Estaba entregado en mente y espíritu a la tarea de escribir cuando de
repente saltó a mi lado, como un duendecillo de cuento fantástico medieval.
Muy agitado me dijo:
- El emplazamiento del sujeto de los textos es el centro móvil de una
circunferencia con gran variedad de radios.
La aseveración por sí sola era tremenda, adicionalmente inesperada y
remecedora, para mí sobretodo siendo
escritor “profesional”.
Bailaba algo similar a una danza griega.
Me quité los lentes y los limpié con esmero. Sacudí la cabeza un par de
veces y acerqué la nariz al café, auscultando no haberle puesto ningún tipo de
droga. Todo estaba limpio, todo estaba en regla.
Abrí la ventana del departamento, pero el seguía allí danzando en compás
12/8.
- Todo libro es temporal, en la medida que lo datan sus referentes
culturales. Solo lecturas sucesivas le actualizan y permiten que sea durable
antes el paso incansable del tiempo.
Hizo una reverencia, inclinándose casi hasta el horizonte mismo. Se
quitó el sombrero y lo lanzó por los aires. Y cuando la gravedad le venció, este
volvió a la misma posición inicial sobre su cabeza. Dio una vuelta alrededor de
mi cenicero y se quedó quieto allí.
Mirándome a los ojos acercó sus manos junto a la boca, para amplificar
el sonido y señaló:
- No es la belleza sino, la evocación de belleza lo que hace valiosa a
ciertas obras de arte. El libro no es la excepción.

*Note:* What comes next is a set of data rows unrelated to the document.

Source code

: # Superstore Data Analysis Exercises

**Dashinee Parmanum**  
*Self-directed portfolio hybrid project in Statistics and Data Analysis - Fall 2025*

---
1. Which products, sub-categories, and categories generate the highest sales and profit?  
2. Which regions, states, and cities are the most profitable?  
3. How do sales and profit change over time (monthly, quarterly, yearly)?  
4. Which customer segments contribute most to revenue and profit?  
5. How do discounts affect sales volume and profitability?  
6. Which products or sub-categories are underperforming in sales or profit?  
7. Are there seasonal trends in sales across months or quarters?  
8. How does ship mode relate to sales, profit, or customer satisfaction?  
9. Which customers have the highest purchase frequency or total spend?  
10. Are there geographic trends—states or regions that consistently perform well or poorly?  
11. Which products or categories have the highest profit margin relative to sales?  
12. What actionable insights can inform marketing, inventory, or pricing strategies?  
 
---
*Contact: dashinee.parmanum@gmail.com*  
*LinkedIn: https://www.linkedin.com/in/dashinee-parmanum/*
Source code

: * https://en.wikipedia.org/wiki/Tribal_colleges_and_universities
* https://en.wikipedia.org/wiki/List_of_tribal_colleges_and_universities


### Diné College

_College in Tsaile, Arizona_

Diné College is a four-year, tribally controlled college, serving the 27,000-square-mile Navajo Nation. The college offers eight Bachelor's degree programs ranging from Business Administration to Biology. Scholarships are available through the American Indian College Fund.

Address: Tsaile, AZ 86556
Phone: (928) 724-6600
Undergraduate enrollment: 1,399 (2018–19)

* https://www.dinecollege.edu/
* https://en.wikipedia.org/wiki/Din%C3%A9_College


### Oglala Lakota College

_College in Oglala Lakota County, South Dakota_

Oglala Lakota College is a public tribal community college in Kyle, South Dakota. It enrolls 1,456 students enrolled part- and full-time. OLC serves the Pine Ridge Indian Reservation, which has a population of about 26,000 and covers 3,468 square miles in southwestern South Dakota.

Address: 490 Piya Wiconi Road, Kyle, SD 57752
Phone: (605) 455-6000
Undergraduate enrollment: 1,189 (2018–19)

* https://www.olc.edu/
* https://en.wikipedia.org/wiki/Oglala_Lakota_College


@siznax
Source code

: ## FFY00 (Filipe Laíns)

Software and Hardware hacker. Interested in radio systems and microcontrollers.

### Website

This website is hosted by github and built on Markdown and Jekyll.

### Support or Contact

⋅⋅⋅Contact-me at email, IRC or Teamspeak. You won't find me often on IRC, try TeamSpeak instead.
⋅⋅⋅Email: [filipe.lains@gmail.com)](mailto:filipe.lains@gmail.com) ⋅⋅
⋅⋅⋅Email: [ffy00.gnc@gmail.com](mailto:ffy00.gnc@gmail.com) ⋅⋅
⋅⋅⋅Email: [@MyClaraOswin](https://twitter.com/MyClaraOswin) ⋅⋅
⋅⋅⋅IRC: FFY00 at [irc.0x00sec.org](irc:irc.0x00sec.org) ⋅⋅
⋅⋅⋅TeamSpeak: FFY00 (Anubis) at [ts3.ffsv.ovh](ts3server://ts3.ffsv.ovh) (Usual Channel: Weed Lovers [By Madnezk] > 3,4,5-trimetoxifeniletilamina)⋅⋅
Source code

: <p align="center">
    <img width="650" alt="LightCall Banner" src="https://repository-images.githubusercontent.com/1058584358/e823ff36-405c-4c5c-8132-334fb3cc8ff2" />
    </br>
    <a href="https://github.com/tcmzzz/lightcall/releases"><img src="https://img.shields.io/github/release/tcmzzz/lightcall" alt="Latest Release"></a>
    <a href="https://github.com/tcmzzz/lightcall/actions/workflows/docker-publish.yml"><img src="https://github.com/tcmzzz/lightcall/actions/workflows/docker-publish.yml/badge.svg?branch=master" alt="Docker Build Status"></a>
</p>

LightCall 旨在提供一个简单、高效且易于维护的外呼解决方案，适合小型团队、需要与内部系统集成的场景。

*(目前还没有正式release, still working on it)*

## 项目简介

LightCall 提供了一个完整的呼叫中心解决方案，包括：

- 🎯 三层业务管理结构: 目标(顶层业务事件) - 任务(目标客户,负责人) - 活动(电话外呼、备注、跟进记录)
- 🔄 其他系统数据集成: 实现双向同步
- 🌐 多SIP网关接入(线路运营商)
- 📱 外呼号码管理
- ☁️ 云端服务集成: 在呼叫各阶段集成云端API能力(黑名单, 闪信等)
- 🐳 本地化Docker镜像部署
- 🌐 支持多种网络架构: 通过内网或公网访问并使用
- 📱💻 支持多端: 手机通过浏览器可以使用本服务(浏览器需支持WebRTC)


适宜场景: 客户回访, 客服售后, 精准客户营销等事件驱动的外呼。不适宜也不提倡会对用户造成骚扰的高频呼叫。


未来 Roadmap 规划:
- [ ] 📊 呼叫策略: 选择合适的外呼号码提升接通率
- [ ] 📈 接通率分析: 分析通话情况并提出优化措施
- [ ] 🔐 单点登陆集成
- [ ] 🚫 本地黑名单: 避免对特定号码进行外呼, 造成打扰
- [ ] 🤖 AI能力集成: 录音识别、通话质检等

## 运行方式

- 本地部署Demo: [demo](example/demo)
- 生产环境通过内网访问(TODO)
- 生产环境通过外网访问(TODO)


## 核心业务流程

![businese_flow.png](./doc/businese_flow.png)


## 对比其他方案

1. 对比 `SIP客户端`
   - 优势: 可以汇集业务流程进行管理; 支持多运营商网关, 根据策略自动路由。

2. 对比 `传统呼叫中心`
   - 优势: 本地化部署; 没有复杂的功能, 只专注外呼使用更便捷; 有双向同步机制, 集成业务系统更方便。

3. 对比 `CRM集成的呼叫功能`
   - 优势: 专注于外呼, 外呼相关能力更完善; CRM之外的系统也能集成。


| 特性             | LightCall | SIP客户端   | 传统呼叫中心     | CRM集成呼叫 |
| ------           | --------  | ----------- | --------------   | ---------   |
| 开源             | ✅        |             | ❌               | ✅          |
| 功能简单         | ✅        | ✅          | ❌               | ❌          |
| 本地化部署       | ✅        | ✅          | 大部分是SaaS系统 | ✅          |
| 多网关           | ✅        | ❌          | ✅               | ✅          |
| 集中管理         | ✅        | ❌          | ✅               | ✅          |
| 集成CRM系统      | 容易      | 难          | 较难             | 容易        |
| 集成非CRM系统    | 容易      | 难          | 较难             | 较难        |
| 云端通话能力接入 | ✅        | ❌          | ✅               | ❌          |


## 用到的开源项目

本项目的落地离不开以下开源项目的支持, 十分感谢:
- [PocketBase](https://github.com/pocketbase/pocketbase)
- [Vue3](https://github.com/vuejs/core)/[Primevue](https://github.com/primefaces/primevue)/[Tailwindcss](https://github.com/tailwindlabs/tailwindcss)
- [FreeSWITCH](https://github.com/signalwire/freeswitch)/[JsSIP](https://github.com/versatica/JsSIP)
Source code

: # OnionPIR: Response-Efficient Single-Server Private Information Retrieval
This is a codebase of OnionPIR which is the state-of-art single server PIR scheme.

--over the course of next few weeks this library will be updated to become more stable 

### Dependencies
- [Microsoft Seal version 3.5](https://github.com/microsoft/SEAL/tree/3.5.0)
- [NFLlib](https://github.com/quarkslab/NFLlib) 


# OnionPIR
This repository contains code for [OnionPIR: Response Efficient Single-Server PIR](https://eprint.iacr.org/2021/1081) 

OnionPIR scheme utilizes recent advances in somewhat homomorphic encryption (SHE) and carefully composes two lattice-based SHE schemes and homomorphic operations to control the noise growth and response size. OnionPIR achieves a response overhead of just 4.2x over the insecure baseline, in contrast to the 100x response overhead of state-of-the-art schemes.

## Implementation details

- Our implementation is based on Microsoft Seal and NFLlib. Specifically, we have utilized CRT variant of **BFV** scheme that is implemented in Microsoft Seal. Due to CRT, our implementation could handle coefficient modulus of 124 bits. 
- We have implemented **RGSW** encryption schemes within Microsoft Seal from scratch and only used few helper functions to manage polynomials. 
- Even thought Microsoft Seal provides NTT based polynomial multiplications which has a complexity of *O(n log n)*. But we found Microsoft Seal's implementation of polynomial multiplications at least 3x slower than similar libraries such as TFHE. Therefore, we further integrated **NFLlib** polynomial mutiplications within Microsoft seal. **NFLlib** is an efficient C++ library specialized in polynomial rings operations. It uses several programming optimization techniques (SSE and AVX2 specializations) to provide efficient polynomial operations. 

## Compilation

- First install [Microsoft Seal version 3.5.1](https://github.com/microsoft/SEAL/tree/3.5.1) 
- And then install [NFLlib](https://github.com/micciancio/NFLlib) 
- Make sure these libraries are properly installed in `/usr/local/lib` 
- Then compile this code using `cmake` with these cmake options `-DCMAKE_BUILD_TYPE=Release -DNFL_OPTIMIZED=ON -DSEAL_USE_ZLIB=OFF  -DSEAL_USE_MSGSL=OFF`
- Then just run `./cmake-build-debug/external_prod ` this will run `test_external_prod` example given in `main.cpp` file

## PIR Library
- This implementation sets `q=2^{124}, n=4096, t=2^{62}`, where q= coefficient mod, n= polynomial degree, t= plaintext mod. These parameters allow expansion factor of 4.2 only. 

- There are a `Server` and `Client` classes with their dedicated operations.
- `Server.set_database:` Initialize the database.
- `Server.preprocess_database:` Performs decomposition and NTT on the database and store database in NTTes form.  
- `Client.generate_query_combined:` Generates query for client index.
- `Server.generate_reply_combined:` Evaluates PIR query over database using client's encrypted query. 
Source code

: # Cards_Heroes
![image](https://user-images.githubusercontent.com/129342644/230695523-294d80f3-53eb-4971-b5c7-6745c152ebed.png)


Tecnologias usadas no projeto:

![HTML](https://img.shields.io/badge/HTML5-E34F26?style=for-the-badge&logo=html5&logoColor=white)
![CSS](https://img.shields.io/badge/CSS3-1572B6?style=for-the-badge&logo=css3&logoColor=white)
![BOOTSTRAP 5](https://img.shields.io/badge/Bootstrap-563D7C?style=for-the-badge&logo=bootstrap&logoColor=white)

Infló el pecho con aire y continuó su baile.
Aproveché de aprenderme algunos de sus pasos, algunos no eran tan
difíciles. Me quedé esperando a que dijera algo más, pero no lo hizo. Bailaba,
bailaba y bailaba. Mirarlo ya no era entretenido.
Lo tomé de un brazo y lo lancé por la ventana.
¿Qué se cree?, ¿Pretendía
darme clases de escritura?, ¿Qué sabe él de eso?
No bailaba tan bonito y puede ser que yo lo haya escrito a él.